(What to work on):
Only lines containing the string "https" belong in the answer; copy all of them from the entries.
── Material for the task
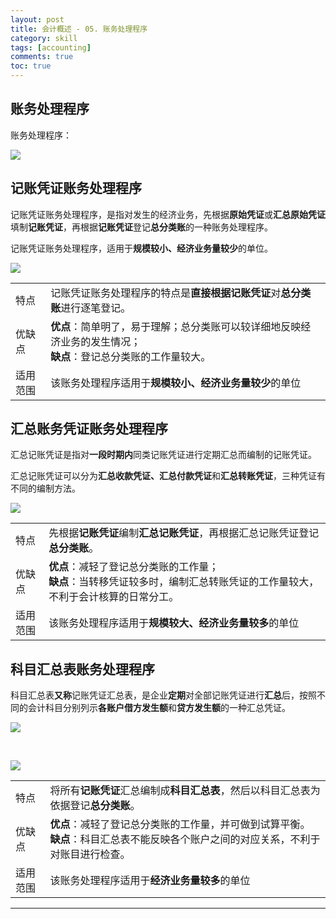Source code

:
 ```yaml
---
layout: post
title: 会计概述 - 05. 账务处理程序
category: skill
tags: [accounting]
comments: true
toc: true
---
```


## 账务处理程序

账务处理程序：

![](https://www.hauchenglee.com/assets/images/accounting/one/账务处理程序.png)

## 记账凭证账务处理程序

记账凭证账务处理程序，是指对发生的经济业务，先根据**原始凭证**或**汇总原始凭证**填制**记账凭证**，再根据**记账凭证**登记**总分类账**的一种账务处理程序。

记账凭证账务处理程序，适用于**规模较小、经济业务量较少**的单位。

![](https://www.hauchenglee.com/assets/images/accounting/one/账务处理程序-记账凭证账务处理程序示意图.png)

<table>
    <tbody>
        <tr>
            <td>特点</td>
            <td>记账凭证账务处理程序的特点是<b>直接根据记账凭证</b>对<b>总分类账</b>进行逐笔登记。</td>
        </tr>
        <tr>
            <td>优缺点</td>
            <td><b>优点</b>：简单明了，易于理解；总分类账可以较详细地反映经济业务的发生情况；<br><b>缺点</b>：登记总分类账的工作量较大。</td>
        </tr>
        <tr>
            <td>适用<br>范围</td>
            <td>该账务处理程序适用于<b>规模较小、经济业务量较少</b>的单位</td>
        </tr>
    </tbody>
</table>

## 汇总账务凭证账务处理程序

汇总记账凭证是指对**一段时期内**同类记账凭证进行定期汇总而编制的记账凭证。

汇总记账凭证可以分为**汇总收款凭证、汇总付款凭证**和**汇总转账凭证**，三种凭证有不同的编制方法。

![](https://www.hauchenglee.com/assets/images/accounting/one/账务处理程序-汇总记账凭证账务处理程序示意图.png)

<table>
    <tbody>
        <tr>
            <td>特点</td>
            <td>先根据<b>记账凭证</b>编制<b>汇总记账凭证</b>，再根据汇总记账凭证登记<b>总分类账</b>。</td>
        </tr>
        <tr>
            <td>优缺点</td>
            <td><b>优点</b>：减轻了登记总分类账的工作量；<br><b>缺点</b>：当转移凭证较多时，编制汇总转账凭证的工作量较大，不利于会计核算的日常分工。</td>
        </tr>
        <tr>
            <td>适用<br>范围</td>
            <td>该账务处理程序适用于<b>规模较大、经济业务量较多</b>的单位</td>
        </tr>
    </tbody>
</table>

## 科目汇总表账务处理程序

科目汇总表**又称**记账凭证汇总表，是企业**定期**对全部记账凭证进行**汇总**后，按照不同的会计科目分别列示**各账户借方发生额**和**贷方发生额**的一种汇总凭证。

![](https://www.hauchenglee.com/assets/images/accounting/one/账务处理程序-科目汇总表.png)

<br>

![](https://www.hauchenglee.com/assets/images/accounting/one/账务处理程序-科目汇总表账务处理程序示意图.png)

<table>
    <tbody>
        <tr>
            <td>特点</td>
            <td>将所有<b>记账凭证</b>汇总编制成<b>科目汇总表</b>，然后以科目汇总表为依据登记<b>总分类账</b>。</td>
        </tr>
        <tr>
            <td>优缺点</td>
            <td><b>优点</b>：减轻了登记总分类账的工作量，并可做到试算平衡。<br><b>缺点</b>：科目汇总表不能反映各个账户之间的对应关系，不利于对账目进行检查。</td>
        </tr>
        <tr>
            <td>适用<br>范围</td>
            <td>该账务处理程序适用于<b>经济业务量较多</b>的单位</td>
        </tr>
    </tbody>
</table>

---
────
(Response area):
![](https://www.hauchenglee.com/assets/images/accounting/one/账务处理程序.png)
![](https://www.hauchenglee.com/assets/images/accounting/one/账务处理程序-记账凭证账务处理程序示意图.png)
![](https://www.hauchenglee.com/assets/images/accounting/one/账务处理程序-汇总记账凭证账务处理程序示意图.png)
![](https://www.hauchenglee.com/assets/images/accounting/one/账务处理程序-科目汇总表.png)
![](https://www.hauchenglee.com/assets/images/accounting/one/账务处理程序-科目汇总表账务处理程序示意图.png)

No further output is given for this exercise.